State of the Union
● President Obama’s State of the Union Address, beyond the general issues of taxes, the budget, medical reform, education, foreign policy, etc., touched on some points I found of special interest to our work at the Northwest Horticultural Council. The president supports (1) a renewed effort at comprehensive immigration reform (my evaluation of chance for success this year: improbable); (2) passage of the Free Trade Agreement with Korea (probable); and (3) agency reform and consolidation (less than probable).
● In terms of federal agency reform, President Obama used the example of salmon. If in salt water, recovery is overseen by NOAA, an agency of the Department of Commerce. If in fresh water, recovery is overseen by NMFS, an agency of the Department of Interior. Currently the Minor Crop Farmer Alliance is working with NOAA, NMFS and the Environmental Protection Agency on how policy might be coordinated when it comes to agricultural chemicals and salmon recovery under the Endangered Species Act. Another area of likely agency reform is food safety, where jurisdiction is still split between the Department of Agriculture and the Department of Health and Human Services’ Food and Drug Administration.
● The declining importance of agriculture, in terms of national policy, was evidenced in the lack of mention of this sector in the President’s speech.

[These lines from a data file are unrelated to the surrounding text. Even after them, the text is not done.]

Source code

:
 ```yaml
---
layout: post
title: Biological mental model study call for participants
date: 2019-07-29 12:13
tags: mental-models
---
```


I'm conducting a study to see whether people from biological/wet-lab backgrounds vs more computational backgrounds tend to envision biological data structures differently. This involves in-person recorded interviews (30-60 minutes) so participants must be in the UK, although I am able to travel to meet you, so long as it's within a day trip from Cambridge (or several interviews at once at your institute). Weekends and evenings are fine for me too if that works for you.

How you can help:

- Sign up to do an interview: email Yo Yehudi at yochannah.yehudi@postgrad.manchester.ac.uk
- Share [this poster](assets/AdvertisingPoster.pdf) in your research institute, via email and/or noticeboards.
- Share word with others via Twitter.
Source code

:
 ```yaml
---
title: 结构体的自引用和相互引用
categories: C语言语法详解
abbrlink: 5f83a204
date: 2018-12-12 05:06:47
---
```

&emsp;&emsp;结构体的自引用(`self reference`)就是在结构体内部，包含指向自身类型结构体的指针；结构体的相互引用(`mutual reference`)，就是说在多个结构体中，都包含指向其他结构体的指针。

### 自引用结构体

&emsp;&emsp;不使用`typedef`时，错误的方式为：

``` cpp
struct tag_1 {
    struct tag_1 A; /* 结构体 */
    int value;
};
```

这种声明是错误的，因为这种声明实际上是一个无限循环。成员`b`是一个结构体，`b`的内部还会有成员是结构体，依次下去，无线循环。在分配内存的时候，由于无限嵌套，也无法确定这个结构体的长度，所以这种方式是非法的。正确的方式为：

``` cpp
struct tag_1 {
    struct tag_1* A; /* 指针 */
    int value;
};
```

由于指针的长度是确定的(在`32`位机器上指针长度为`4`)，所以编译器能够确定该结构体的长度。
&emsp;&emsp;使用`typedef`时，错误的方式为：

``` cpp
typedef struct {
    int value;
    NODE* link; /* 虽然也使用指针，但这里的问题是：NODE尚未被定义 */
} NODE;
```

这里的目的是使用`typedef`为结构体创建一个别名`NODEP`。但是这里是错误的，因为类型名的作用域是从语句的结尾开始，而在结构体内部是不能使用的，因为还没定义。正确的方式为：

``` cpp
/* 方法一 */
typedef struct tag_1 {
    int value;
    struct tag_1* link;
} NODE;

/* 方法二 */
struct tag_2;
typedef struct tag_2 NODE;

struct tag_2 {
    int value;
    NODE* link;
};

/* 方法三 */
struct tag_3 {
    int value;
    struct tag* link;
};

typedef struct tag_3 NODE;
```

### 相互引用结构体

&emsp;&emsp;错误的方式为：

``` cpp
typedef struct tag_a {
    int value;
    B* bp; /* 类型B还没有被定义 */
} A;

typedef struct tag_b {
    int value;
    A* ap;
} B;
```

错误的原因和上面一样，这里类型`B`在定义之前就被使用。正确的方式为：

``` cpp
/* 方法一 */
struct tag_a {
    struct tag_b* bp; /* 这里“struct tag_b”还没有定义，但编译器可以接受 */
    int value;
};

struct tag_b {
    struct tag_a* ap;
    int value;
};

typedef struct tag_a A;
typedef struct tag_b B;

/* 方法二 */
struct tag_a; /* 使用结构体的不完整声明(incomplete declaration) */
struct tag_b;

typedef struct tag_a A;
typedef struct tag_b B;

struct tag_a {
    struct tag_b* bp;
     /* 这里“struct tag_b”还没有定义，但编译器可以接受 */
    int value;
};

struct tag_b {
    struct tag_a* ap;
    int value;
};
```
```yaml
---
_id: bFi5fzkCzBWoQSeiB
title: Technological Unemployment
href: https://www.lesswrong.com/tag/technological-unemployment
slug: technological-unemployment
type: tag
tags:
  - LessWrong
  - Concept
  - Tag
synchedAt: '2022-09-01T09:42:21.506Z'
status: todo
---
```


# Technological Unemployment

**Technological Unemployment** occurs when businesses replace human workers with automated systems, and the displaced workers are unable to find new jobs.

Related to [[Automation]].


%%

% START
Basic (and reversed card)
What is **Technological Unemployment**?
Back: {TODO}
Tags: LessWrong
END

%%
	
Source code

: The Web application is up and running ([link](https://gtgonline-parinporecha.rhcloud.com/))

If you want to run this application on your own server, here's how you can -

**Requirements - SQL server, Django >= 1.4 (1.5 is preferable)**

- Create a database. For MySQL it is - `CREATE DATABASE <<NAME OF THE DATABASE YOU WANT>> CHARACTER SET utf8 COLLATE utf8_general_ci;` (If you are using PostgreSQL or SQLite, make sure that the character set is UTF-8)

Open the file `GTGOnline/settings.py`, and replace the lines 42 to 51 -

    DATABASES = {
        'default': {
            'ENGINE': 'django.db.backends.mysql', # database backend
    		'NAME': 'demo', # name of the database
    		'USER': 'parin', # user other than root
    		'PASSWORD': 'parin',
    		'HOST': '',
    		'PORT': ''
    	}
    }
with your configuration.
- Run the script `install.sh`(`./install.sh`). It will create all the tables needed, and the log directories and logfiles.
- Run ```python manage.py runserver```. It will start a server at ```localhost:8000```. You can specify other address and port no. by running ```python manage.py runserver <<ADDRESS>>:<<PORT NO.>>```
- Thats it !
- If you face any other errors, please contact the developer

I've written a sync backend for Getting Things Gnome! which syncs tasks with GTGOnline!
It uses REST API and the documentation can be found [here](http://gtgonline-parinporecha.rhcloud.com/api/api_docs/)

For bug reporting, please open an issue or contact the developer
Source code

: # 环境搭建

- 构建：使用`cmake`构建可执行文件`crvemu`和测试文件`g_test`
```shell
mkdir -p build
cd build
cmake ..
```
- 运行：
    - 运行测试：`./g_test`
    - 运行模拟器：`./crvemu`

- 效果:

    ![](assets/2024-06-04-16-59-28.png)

● I have attended one State of the Union speech, that of President Reagan on January 25, 1984. My ticket to the House of Representatives’ chamber was given to me by Tom Hale, then the president of the California Grape and Tree Fruit League, when we were in town for work on immigration issues. He had obtained two of the hard-to-get tickets from his local congressman, Tony Coelho, who soon afterwards served as House Majority Whip. While I cannot recall the words spoken by President Reagan that night, I vividly remember the tight security, small sitting area for visitors overlooking the chamber’s floor, and the overwhelming sense of concentrated political power; all the legislators, the president and vice-president, members of the Cabinet, justices of the Supreme Court, joint chiefs of staff, and ambassadors from other lands. All in one room, just below me.
POLITICAL FRUIT: “On the morning of Dec. 17, when other vendors say [municipal inspector] Ms. Hamdy tried to confiscate Mr. Bouazizi’s fruit, and then slapped him in the face for trying to yank back his apples, he became the hero—now the martyred hero—and she became the villain in a remarkable swirl of events in which Tunisians have risen up to topple a 23-year dictatorship and march on, demanding radical change in their government.” —The New York Times, January 22, 2011.